La situation de dépendance numérique et industrielle que connaissent l'Europe et, a fortiori, les pays émergents comme le Maroc, a atteint un seuil critique qui appelle une réponse stratégique coordonnée. L'analyse des mécanismes sous-jacents à cette dépendance, éclairée par les travaux de Memmi sur les dynamiques coloniales, révèle la profondeur du défi : reconquérir une forme de souveraineté compromise par la domination de quelques acteurs globaux et l'extraction systématique de valeur et de données.
Ce constat, loin d'induire une résignation fataliste, doit catalyser une mobilisation collective ambitieuse. Il souligne l'urgence pour l'Europe de s'engager résolument dans une stratégie de reconquête de son autonomie technologique par des investissements massifs dans les infrastructures et l'innovation, une régulation efficace des plateformes dominantes, et un soutien structurel à l'émergence d'alternatives européennes viables.

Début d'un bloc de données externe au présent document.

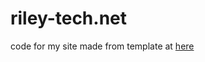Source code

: # riley-tech.net
code for my site
made from template at [here](https://www.w3schools.com/w3css/tryw3css_templates_parallax.htm)
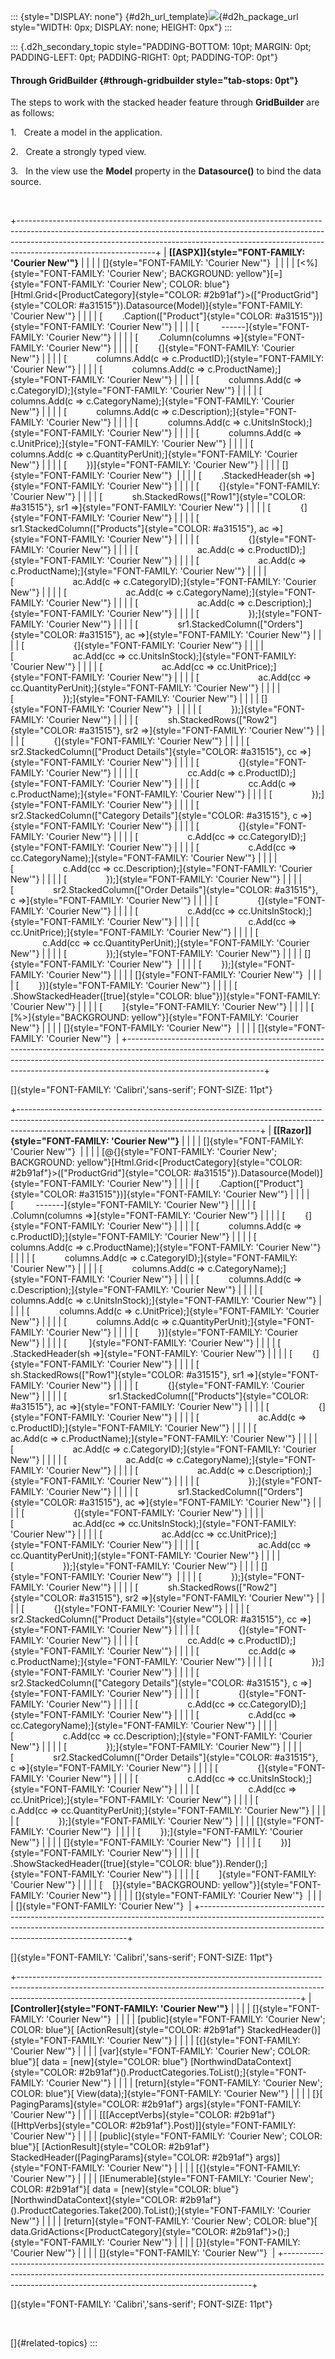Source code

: ::: {style="DISPLAY: none"}
[](ms-xhelp:///?Id=d2h_url_template){#d2h_url_template}![](!package_url!){#d2h_package_url style="WIDTH: 0px; DISPLAY: none; HEIGHT: 0px"}
:::

::: {.d2h_secondary_topic style="PADDING-BOTTOM: 10pt; MARGIN: 0pt; PADDING-LEFT: 0pt; PADDING-RIGHT: 0pt; PADDING-TOP: 0pt"}
#### Through GridBuilder {#through-gridbuilder style="tab-stops: 0pt"}

The steps to work with the stacked header feature through **GridBuilder** are as follows:

1.   Create a model in the application.

2.   Create a strongly typed view.

3.   In the view use the **Model** property in the **Datasource()** to bind the data source.

 

+----------------------------------------------------------------------------------------------------------------------------------------------------------------------------------------------------------------------------------------------------------------------------+
| **[\[ASPX\]]{style="FONT-FAMILY: 'Courier New'"}**                                                                                                                                                                                                                         |
|                                                                                                                                                                                                                                                                            |
| []{style="FONT-FAMILY: 'Courier New'"}                                                                                                                                                                                                                                     |
|                                                                                                                                                                                                                                                                            |
| [\<%]{style="FONT-FAMILY: 'Courier New'; BACKGROUND: yellow"}[=]{style="FONT-FAMILY: 'Courier New'; COLOR: blue"}[Html.Grid\<[ProductCategory]{style="COLOR: #2b91af"}\>([\"ProductGrid\"]{style="COLOR: #a31515"}).Datasource(Model)]{style="FONT-FAMILY: 'Courier New'"} |
|                                                                                                                                                                                                                                                                            |
| [        .Caption([\"Product\"]{style="COLOR: #a31515"})]{style="FONT-FAMILY: 'Courier New'"}                                                                                                                                                                              |
|                                                                                                                                                                                                                                                                            |
| [         \-\-\-\-\--]{style="FONT-FAMILY: 'Courier New'"}                                                                                                                                                                                                                 |
|                                                                                                                                                                                                                                                                            |
| [        .Column(columns =\>]{style="FONT-FAMILY: 'Courier New'"}                                                                                                                                                                                                          |
|                                                                                                                                                                                                                                                                            |
| [        {]{style="FONT-FAMILY: 'Courier New'"}                                                                                                                                                                                                                            |
|                                                                                                                                                                                                                                                                            |
| [            columns.Add(c =\> c.ProductID);]{style="FONT-FAMILY: 'Courier New'"}                                                                                                                                                                                          |
|                                                                                                                                                                                                                                                                            |
| [            columns.Add(c =\> c.ProductName);]{style="FONT-FAMILY: 'Courier New'"}                                                                                                                                                                                        |
|                                                                                                                                                                                                                                                                            |
| [            columns.Add(c =\> c.CategoryID);]{style="FONT-FAMILY: 'Courier New'"}                                                                                                                                                                                         |
|                                                                                                                                                                                                                                                                            |
| [            columns.Add(c =\> c.CategoryName);]{style="FONT-FAMILY: 'Courier New'"}                                                                                                                                                                                       |
|                                                                                                                                                                                                                                                                            |
| [            columns.Add(c =\> c.Description);]{style="FONT-FAMILY: 'Courier New'"}                                                                                                                                                                                        |
|                                                                                                                                                                                                                                                                            |
| [            columns.Add(c =\> c.UnitsInStock);]{style="FONT-FAMILY: 'Courier New'"}                                                                                                                                                                                       |
|                                                                                                                                                                                                                                                                            |
| [            columns.Add(c =\> c.UnitPrice);]{style="FONT-FAMILY: 'Courier New'"}                                                                                                                                                                                          |
|                                                                                                                                                                                                                                                                            |
| [            columns.Add(c =\> c.QuantityPerUnit);]{style="FONT-FAMILY: 'Courier New'"}                                                                                                                                                                                    |
|                                                                                                                                                                                                                                                                            |
| [        })]{style="FONT-FAMILY: 'Courier New'"}                                                                                                                                                                                                                           |
|                                                                                                                                                                                                                                                                            |
| []{style="FONT-FAMILY: 'Courier New'"}                                                                                                                                                                                                                                     |
|                                                                                                                                                                                                                                                                            |
| [        .StackedHeader(sh =\>]{style="FONT-FAMILY: 'Courier New'"}                                                                                                                                                                                                        |
|                                                                                                                                                                                                                                                                            |
| [        {]{style="FONT-FAMILY: 'Courier New'"}                                                                                                                                                                                                                            |
|                                                                                                                                                                                                                                                                            |
| [            sh.StackedRows([\"Row1\"]{style="COLOR: #a31515"}, sr1 =\>]{style="FONT-FAMILY: 'Courier New'"}                                                                                                                                                               |
|                                                                                                                                                                                                                                                                            |
| [            {]{style="FONT-FAMILY: 'Courier New'"}                                                                                                                                                                                                                        |
|                                                                                                                                                                                                                                                                            |
| [                 sr1.StackedColumn([\"Products\"]{style="COLOR: #a31515"}, ac =\>]{style="FONT-FAMILY: 'Courier New'"}                                                                                                                                                    |
|                                                                                                                                                                                                                                                                            |
| [                    {]{style="FONT-FAMILY: 'Courier New'"}                                                                                                                                                                                                                |
|                                                                                                                                                                                                                                                                            |
| [                        ac.Add(c =\> c.ProductID);]{style="FONT-FAMILY: 'Courier New'"}                                                                                                                                                                                   |
|                                                                                                                                                                                                                                                                            |
| [                        ac.Add(c =\> c.ProductName);]{style="FONT-FAMILY: 'Courier New'"}                                                                                                                                                                                 |
|                                                                                                                                                                                                                                                                            |
| [                        ac.Add(c =\> c.CategoryID);]{style="FONT-FAMILY: 'Courier New'"}                                                                                                                                                                                  |
|                                                                                                                                                                                                                                                                            |
| [                        ac.Add(c =\> c.CategoryName);]{style="FONT-FAMILY: 'Courier New'"}                                                                                                                                                                                |
|                                                                                                                                                                                                                                                                            |
| [                        ac.Add(c =\> c.Description);]{style="FONT-FAMILY: 'Courier New'"}                                                                                                                                                                                 |
|                                                                                                                                                                                                                                                                            |
| [                    });]{style="FONT-FAMILY: 'Courier New'"}                                                                                                                                                                                                              |
|                                                                                                                                                                                                                                                                            |
| [                sr1.StackedColumn([\"Orders\"]{style="COLOR: #a31515"}, ac =\>]{style="FONT-FAMILY: 'Courier New'"}                                                                                                                                                       |
|                                                                                                                                                                                                                                                                            |
| [                    {]{style="FONT-FAMILY: 'Courier New'"}                                                                                                                                                                                                                |
|                                                                                                                                                                                                                                                                            |
| [                        ac.Add(cc =\> cc.UnitsInStock);]{style="FONT-FAMILY: 'Courier New'"}                                                                                                                                                                              |
|                                                                                                                                                                                                                                                                            |
| [                        ac.Add(cc =\> cc.UnitPrice);]{style="FONT-FAMILY: 'Courier New'"}                                                                                                                                                                                 |
|                                                                                                                                                                                                                                                                            |
| [                        ac.Add(cc =\> cc.QuantityPerUnit);]{style="FONT-FAMILY: 'Courier New'"}                                                                                                                                                                           |
|                                                                                                                                                                                                                                                                            |
| [                    });]{style="FONT-FAMILY: 'Courier New'"}                                                                                                                                                                                                              |
|                                                                                                                                                                                                                                                                            |
| []{style="FONT-FAMILY: 'Courier New'"}                                                                                                                                                                                                                                     |
|                                                                                                                                                                                                                                                                            |
| [            });]{style="FONT-FAMILY: 'Courier New'"}                                                                                                                                                                                                                      |
|                                                                                                                                                                                                                                                                            |
| [            sh.StackedRows([\"Row2\"]{style="COLOR: #a31515"}, sr2 =\>]{style="FONT-FAMILY: 'Courier New'"}                                                                                                                                                               |
|                                                                                                                                                                                                                                                                            |
| [            {]{style="FONT-FAMILY: 'Courier New'"}                                                                                                                                                                                                                        |
|                                                                                                                                                                                                                                                                            |
| [                sr2.StackedColumn([\"Product Details\"]{style="COLOR: #a31515"}, cc =\>]{style="FONT-FAMILY: 'Courier New'"}                                                                                                                                              |
|                                                                                                                                                                                                                                                                            |
| [                {]{style="FONT-FAMILY: 'Courier New'"}                                                                                                                                                                                                                    |
|                                                                                                                                                                                                                                                                            |
| [                    cc.Add(c =\> c.ProductID);]{style="FONT-FAMILY: 'Courier New'"}                                                                                                                                                                                       |
|                                                                                                                                                                                                                                                                            |
| [                    cc.Add(c =\> c.ProductName);]{style="FONT-FAMILY: 'Courier New'"}                                                                                                                                                                                     |
|                                                                                                                                                                                                                                                                            |
| [                });]{style="FONT-FAMILY: 'Courier New'"}                                                                                                                                                                                                                  |
|                                                                                                                                                                                                                                                                            |
| [                sr2.StackedColumn([\"Category Details\"]{style="COLOR: #a31515"}, c =\>]{style="FONT-FAMILY: 'Courier New'"}                                                                                                                                              |
|                                                                                                                                                                                                                                                                            |
| [                {]{style="FONT-FAMILY: 'Courier New'"}                                                                                                                                                                                                                    |
|                                                                                                                                                                                                                                                                            |
| [                    c.Add(cc =\> cc.CategoryID);]{style="FONT-FAMILY: 'Courier New'"}                                                                                                                                                                                     |
|                                                                                                                                                                                                                                                                            |
| [                    c.Add(cc =\> cc.CategoryName);]{style="FONT-FAMILY: 'Courier New'"}                                                                                                                                                                                   |
|                                                                                                                                                                                                                                                                            |
| [                    c.Add(cc =\> cc.Description);]{style="FONT-FAMILY: 'Courier New'"}                                                                                                                                                                                    |
|                                                                                                                                                                                                                                                                            |
| [                });]{style="FONT-FAMILY: 'Courier New'"}                                                                                                                                                                                                                  |
|                                                                                                                                                                                                                                                                            |
| [                sr2.StackedColumn([\"Order Details\"]{style="COLOR: #a31515"}, c =\>]{style="FONT-FAMILY: 'Courier New'"}                                                                                                                                                 |
|                                                                                                                                                                                                                                                                            |
| [                {]{style="FONT-FAMILY: 'Courier New'"}                                                                                                                                                                                                                    |
|                                                                                                                                                                                                                                                                            |
| [                    c.Add(cc =\> cc.UnitsInStock);]{style="FONT-FAMILY: 'Courier New'"}                                                                                                                                                                                   |
|                                                                                                                                                                                                                                                                            |
| [                    c.Add(cc =\> cc.UnitPrice);]{style="FONT-FAMILY: 'Courier New'"}                                                                                                                                                                                      |
|                                                                                                                                                                                                                                                                            |
| [                    c.Add(cc =\> cc.QuantityPerUnit);]{style="FONT-FAMILY: 'Courier New'"}                                                                                                                                                                                |
|                                                                                                                                                                                                                                                                            |
| [                });]{style="FONT-FAMILY: 'Courier New'"}                                                                                                                                                                                                                  |
|                                                                                                                                                                                                                                                                            |
| []{style="FONT-FAMILY: 'Courier New'"}                                                                                                                                                                                                                                     |
|                                                                                                                                                                                                                                                                            |
| [        });]{style="FONT-FAMILY: 'Courier New'"}                                                                                                                                                                                                                          |
|                                                                                                                                                                                                                                                                            |
| []{style="FONT-FAMILY: 'Courier New'"}                                                                                                                                                                                                                                     |
|                                                                                                                                                                                                                                                                            |
| [        })]{style="FONT-FAMILY: 'Courier New'"}                                                                                                                                                                                                                           |
|                                                                                                                                                                                                                                                                            |
| [        .ShowStackedHeader([true]{style="COLOR: blue"})]{style="FONT-FAMILY: 'Courier New'"}                                                                                                                                                                              |
|                                                                                                                                                                                                                                                                            |
| [        ]{style="FONT-FAMILY: 'Courier New'"}                                                                                                                                                                                                                             |
|                                                                                                                                                                                                                                                                            |
| [    [%\>]{style="BACKGROUND: yellow"}]{style="FONT-FAMILY: 'Courier New'"}                                                                                                                                                                                                |
|                                                                                                                                                                                                                                                                            |
| []{style="FONT-FAMILY: 'Courier New'"}                                                                                                                                                                                                                                     |
|                                                                                                                                                                                                                                                                            |
| []{style="FONT-FAMILY: 'Courier New'"}                                                                                                                                                                                                                                     |
+----------------------------------------------------------------------------------------------------------------------------------------------------------------------------------------------------------------------------------------------------------------------------+

[]{style="FONT-FAMILY: 'Calibri','sans-serif'; FONT-SIZE: 11pt"} 

+------------------------------------------------------------------------------------------------------------------------------------------------------------------------------------------------------------------------+
| **[\[Razor\]]{style="FONT-FAMILY: 'Courier New'"}**                                                                                                                                                                    |
|                                                                                                                                                                                                                        |
| []{style="FONT-FAMILY: 'Courier New'"}                                                                                                                                                                                 |
|                                                                                                                                                                                                                        |
| [\@{]{style="FONT-FAMILY: 'Courier New'; BACKGROUND: yellow"}[Html.Grid\<[ProductCategory]{style="COLOR: #2b91af"}\>([\"ProductGrid\"]{style="COLOR: #a31515"}).Datasource(Model)]{style="FONT-FAMILY: 'Courier New'"} |
|                                                                                                                                                                                                                        |
| [        .Caption([\"Product\"]{style="COLOR: #a31515"})]{style="FONT-FAMILY: 'Courier New'"}                                                                                                                          |
|                                                                                                                                                                                                                        |
| [         \-\-\-\-\-\--]{style="FONT-FAMILY: 'Courier New'"}                                                                                                                                                           |
|                                                                                                                                                                                                                        |
| [        .Column(columns =\>]{style="FONT-FAMILY: 'Courier New'"}                                                                                                                                                      |
|                                                                                                                                                                                                                        |
| [        {]{style="FONT-FAMILY: 'Courier New'"}                                                                                                                                                                        |
|                                                                                                                                                                                                                        |
| [            columns.Add(c =\> c.ProductID);]{style="FONT-FAMILY: 'Courier New'"}                                                                                                                                      |
|                                                                                                                                                                                                                        |
| [            columns.Add(c =\> c.ProductName);]{style="FONT-FAMILY: 'Courier New'"}                                                                                                                                    |
|                                                                                                                                                                                                                        |
| [            columns.Add(c =\> c.CategoryID);]{style="FONT-FAMILY: 'Courier New'"}                                                                                                                                     |
|                                                                                                                                                                                                                        |
| [            columns.Add(c =\> c.CategoryName);]{style="FONT-FAMILY: 'Courier New'"}                                                                                                                                   |
|                                                                                                                                                                                                                        |
| [            columns.Add(c =\> c.Description);]{style="FONT-FAMILY: 'Courier New'"}                                                                                                                                    |
|                                                                                                                                                                                                                        |
| [            columns.Add(c =\> c.UnitsInStock);]{style="FONT-FAMILY: 'Courier New'"}                                                                                                                                   |
|                                                                                                                                                                                                                        |
| [            columns.Add(c =\> c.UnitPrice);]{style="FONT-FAMILY: 'Courier New'"}                                                                                                                                      |
|                                                                                                                                                                                                                        |
| [            columns.Add(c =\> c.QuantityPerUnit);]{style="FONT-FAMILY: 'Courier New'"}                                                                                                                                |
|                                                                                                                                                                                                                        |
| [        })]{style="FONT-FAMILY: 'Courier New'"}                                                                                                                                                                       |
|                                                                                                                                                                                                                        |
| [         ]{style="FONT-FAMILY: 'Courier New'"}                                                                                                                                                                        |
|                                                                                                                                                                                                                        |
| [        .StackedHeader(sh =\>]{style="FONT-FAMILY: 'Courier New'"}                                                                                                                                                    |
|                                                                                                                                                                                                                        |
| [        {]{style="FONT-FAMILY: 'Courier New'"}                                                                                                                                                                        |
|                                                                                                                                                                                                                        |
| [            sh.StackedRows([\"Row1\"]{style="COLOR: #a31515"}, sr1 =\>]{style="FONT-FAMILY: 'Courier New'"}                                                                                                           |
|                                                                                                                                                                                                                        |
| [            {]{style="FONT-FAMILY: 'Courier New'"}                                                                                                                                                                    |
|                                                                                                                                                                                                                        |
| [                 sr1.StackedColumn([\"Products\"]{style="COLOR: #a31515"}, ac =\>]{style="FONT-FAMILY: 'Courier New'"}                                                                                                |
|                                                                                                                                                                                                                        |
| [                    {]{style="FONT-FAMILY: 'Courier New'"}                                                                                                                                                            |
|                                                                                                                                                                                                                        |
| [                        ac.Add(c =\> c.ProductID);]{style="FONT-FAMILY: 'Courier New'"}                                                                                                                               |
|                                                                                                                                                                                                                        |
| [                        ac.Add(c =\> c.ProductName);]{style="FONT-FAMILY: 'Courier New'"}                                                                                                                             |
|                                                                                                                                                                                                                        |
| [                        ac.Add(c =\> c.CategoryID);]{style="FONT-FAMILY: 'Courier New'"}                                                                                                                              |
|                                                                                                                                                                                                                        |
| [                        ac.Add(c =\> c.CategoryName);]{style="FONT-FAMILY: 'Courier New'"}                                                                                                                            |
|                                                                                                                                                                                                                        |
| [                        ac.Add(c =\> c.Description);]{style="FONT-FAMILY: 'Courier New'"}                                                                                                                             |
|                                                                                                                                                                                                                        |
| [                    });]{style="FONT-FAMILY: 'Courier New'"}                                                                                                                                                          |
|                                                                                                                                                                                                                        |
| [                sr1.StackedColumn([\"Orders\"]{style="COLOR: #a31515"}, ac =\>]{style="FONT-FAMILY: 'Courier New'"}                                                                                                   |
|                                                                                                                                                                                                                        |
| [                    {]{style="FONT-FAMILY: 'Courier New'"}                                                                                                                                                            |
|                                                                                                                                                                                                                        |
| [                        ac.Add(cc =\> cc.UnitsInStock);]{style="FONT-FAMILY: 'Courier New'"}                                                                                                                          |
|                                                                                                                                                                                                                        |
| [                        ac.Add(cc =\> cc.UnitPrice);]{style="FONT-FAMILY: 'Courier New'"}                                                                                                                             |
|                                                                                                                                                                                                                        |
| [                        ac.Add(cc =\> cc.QuantityPerUnit);]{style="FONT-FAMILY: 'Courier New'"}                                                                                                                       |
|                                                                                                                                                                                                                        |
| [                    });]{style="FONT-FAMILY: 'Courier New'"}                                                                                                                                                          |
|                                                                                                                                                                                                                        |
| []{style="FONT-FAMILY: 'Courier New'"}                                                                                                                                                                                 |
|                                                                                                                                                                                                                        |
| [            });]{style="FONT-FAMILY: 'Courier New'"}                                                                                                                                                                  |
|                                                                                                                                                                                                                        |
| [            sh.StackedRows([\"Row2\"]{style="COLOR: #a31515"}, sr2 =\>]{style="FONT-FAMILY: 'Courier New'"}                                                                                                           |
|                                                                                                                                                                                                                        |
| [            {]{style="FONT-FAMILY: 'Courier New'"}                                                                                                                                                                    |
|                                                                                                                                                                                                                        |
| [                sr2.StackedColumn([\"Product Details\"]{style="COLOR: #a31515"}, cc =\>]{style="FONT-FAMILY: 'Courier New'"}                                                                                          |
|                                                                                                                                                                                                                        |
| [                {]{style="FONT-FAMILY: 'Courier New'"}                                                                                                                                                                |
|                                                                                                                                                                                                                        |
| [                    cc.Add(c =\> c.ProductID);]{style="FONT-FAMILY: 'Courier New'"}                                                                                                                                   |
|                                                                                                                                                                                                                        |
| [                    cc.Add(c =\> c.ProductName);]{style="FONT-FAMILY: 'Courier New'"}                                                                                                                                 |
|                                                                                                                                                                                                                        |
| [                });]{style="FONT-FAMILY: 'Courier New'"}                                                                                                                                                              |
|                                                                                                                                                                                                                        |
| [                sr2.StackedColumn([\"Category Details\"]{style="COLOR: #a31515"}, c =\>]{style="FONT-FAMILY: 'Courier New'"}                                                                                          |
|                                                                                                                                                                                                                        |
| [                {]{style="FONT-FAMILY: 'Courier New'"}                                                                                                                                                                |
|                                                                                                                                                                                                                        |
| [                    c.Add(cc =\> cc.CategoryID);]{style="FONT-FAMILY: 'Courier New'"}                                                                                                                                 |
|                                                                                                                                                                                                                        |
| [                    c.Add(cc =\> cc.CategoryName);]{style="FONT-FAMILY: 'Courier New'"}                                                                                                                               |
|                                                                                                                                                                                                                        |
| [                    c.Add(cc =\> cc.Description);]{style="FONT-FAMILY: 'Courier New'"}                                                                                                                                |
|                                                                                                                                                                                                                        |
| [                });]{style="FONT-FAMILY: 'Courier New'"}                                                                                                                                                              |
|                                                                                                                                                                                                                        |
| [                sr2.StackedColumn([\"Order Details\"]{style="COLOR: #a31515"}, c =\>]{style="FONT-FAMILY: 'Courier New'"}                                                                                             |
|                                                                                                                                                                                                                        |
| [                {]{style="FONT-FAMILY: 'Courier New'"}                                                                                                                                                                |
|                                                                                                                                                                                                                        |
| [                    c.Add(cc =\> cc.UnitsInStock);]{style="FONT-FAMILY: 'Courier New'"}                                                                                                                               |
|                                                                                                                                                                                                                        |
| [                    c.Add(cc =\> cc.UnitPrice);]{style="FONT-FAMILY: 'Courier New'"}                                                                                                                                  |
|                                                                                                                                                                                                                        |
| [                    c.Add(cc =\> cc.QuantityPerUnit);]{style="FONT-FAMILY: 'Courier New'"}                                                                                                                            |
|                                                                                                                                                                                                                        |
| [                });]{style="FONT-FAMILY: 'Courier New'"}                                                                                                                                                              |
|                                                                                                                                                                                                                        |
| []{style="FONT-FAMILY: 'Courier New'"}                                                                                                                                                                                 |
|                                                                                                                                                                                                                        |
| [        });]{style="FONT-FAMILY: 'Courier New'"}                                                                                                                                                                      |
|                                                                                                                                                                                                                        |
| []{style="FONT-FAMILY: 'Courier New'"}                                                                                                                                                                                 |
|                                                                                                                                                                                                                        |
| [        })]{style="FONT-FAMILY: 'Courier New'"}                                                                                                                                                                       |
|                                                                                                                                                                                                                        |
| [        .ShowStackedHeader([true]{style="COLOR: blue"}).Render();]{style="FONT-FAMILY: 'Courier New'"}                                                                                                                |
|                                                                                                                                                                                                                        |
| [        ]{style="FONT-FAMILY: 'Courier New'"}                                                                                                                                                                         |
|                                                                                                                                                                                                                        |
| [    [}]{style="BACKGROUND: yellow"}]{style="FONT-FAMILY: 'Courier New'"}                                                                                                                                              |
|                                                                                                                                                                                                                        |
| []{style="FONT-FAMILY: 'Courier New'"}                                                                                                                                                                                 |
|                                                                                                                                                                                                                        |
| []{style="FONT-FAMILY: 'Courier New'"}                                                                                                                                                                                 |
+------------------------------------------------------------------------------------------------------------------------------------------------------------------------------------------------------------------------+

[]{style="FONT-FAMILY: 'Calibri','sans-serif'; FONT-SIZE: 11pt"} 

+----------------------------------------------------------------------------------------------------------------------------------------------------------------------------------------------------------------------------------+
| **[Controller]{style="FONT-FAMILY: 'Courier New'"}**                                                                                                                                                                             |
|                                                                                                                                                                                                                                  |
| []{style="FONT-FAMILY: 'Courier New'"}                                                                                                                                                                                           |
|                                                                                                                                                                                                                                  |
| [public]{style="FONT-FAMILY: 'Courier New'; COLOR: blue"}[ [ActionResult]{style="COLOR: #2b91af"} StackedHeader()]{style="FONT-FAMILY: 'Courier New'"}                                                                           |
|                                                                                                                                                                                                                                  |
| [{]{style="FONT-FAMILY: 'Courier New'"}                                                                                                                                                                                          |
|                                                                                                                                                                                                                                  |
| [var]{style="FONT-FAMILY: 'Courier New'; COLOR: blue"}[ data = [new]{style="COLOR: blue"} [NorthwindDataContext]{style="COLOR: #2b91af"}().ProductCategories.ToList();]{style="FONT-FAMILY: 'Courier New'"}                      |
|                                                                                                                                                                                                                                  |
| [return]{style="FONT-FAMILY: 'Courier New'; COLOR: blue"}[ View(data);]{style="FONT-FAMILY: 'Courier New'"}                                                                                                                      |
|                                                                                                                                                                                                                                  |
| [}[ PagingParams]{style="COLOR: #2b91af"} args]{style="FONT-FAMILY: 'Courier New'"}                                                                                                                                              |
|                                                                                                                                                                                                                                  |
| [\[[AcceptVerbs]{style="COLOR: #2b91af"}([HttpVerbs]{style="COLOR: #2b91af"}.Post)\]]{style="FONT-FAMILY: 'Courier New'"}                                                                                                        |
|                                                                                                                                                                                                                                  |
| [public]{style="FONT-FAMILY: 'Courier New'; COLOR: blue"}[ [ActionResult]{style="COLOR: #2b91af"} StackedHeader([PagingParams]{style="COLOR: #2b91af"} args)]{style="FONT-FAMILY: 'Courier New'"}                                |
|                                                                                                                                                                                                                                  |
| [{]{style="FONT-FAMILY: 'Courier New'"}                                                                                                                                                                                          |
|                                                                                                                                                                                                                                  |
| [IEnumerable]{style="FONT-FAMILY: 'Courier New'; COLOR: #2b91af"}[ data = [new]{style="COLOR: blue"} [NorthwindDataContext]{style="COLOR: #2b91af"}().ProductCategories.Take(200).ToList();]{style="FONT-FAMILY: 'Courier New'"} |
|                                                                                                                                                                                                                                  |
| [return]{style="FONT-FAMILY: 'Courier New'; COLOR: blue"}[ data.GridActions\<[ProductCategory]{style="COLOR: #2b91af"}\>();]{style="FONT-FAMILY: 'Courier New'"}                                                                 |
|                                                                                                                                                                                                                                  |
| [}]{style="FONT-FAMILY: 'Courier New'"}                                                                                                                                                                                          |
|                                                                                                                                                                                                                                  |
| []{style="FONT-FAMILY: 'Courier New'"}                                                                                                                                                                                           |
+----------------------------------------------------------------------------------------------------------------------------------------------------------------------------------------------------------------------------------+

[]{style="FONT-FAMILY: 'Calibri','sans-serif'; FONT-SIZE: 11pt"} 

 

[]{#related-topics}
:::
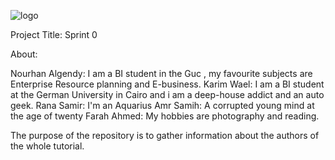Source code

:![logo](https://thumb.ibb.co/e5V2vn/tut_logo.png)

Project Title:
Sprint 0

About:


Nourhan Algendy: I am a BI student in the Guc , my favourite subjects are Enterprise Resource planning and E-business.
Karim Wael: I am a BI student at the German University in Cairo and i am a deep-house addict and an auto geek. 
Rana Samir: I'm an Aquarius
Amr Samih: A corrupted young mind at the age of twenty
Farah Ahmed: My hobbies are photography and reading.

The purpose of the repository is to gather information about the authors of the whole tutorial.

Pour les pays émergents, la voie vers une forme adaptée de souveraineté numérique passe nécessairement par des stratégies nationales différenciées, mais également par une coopération régionale et internationale renforcée, seule à même de contrebalancer la puissance des acteurs dominants.
L'ère d'une acceptation passive des déséquilibres numériques mondiaux est révolue. La préservation de l'autonomie stratégique dans l'espace digital constitue désormais un impératif catégorique pour les nations soucieuses de maîtriser leur trajectoire dans un monde où la domination technologique est devenue le principal vecteur d'influence et de pouvoir.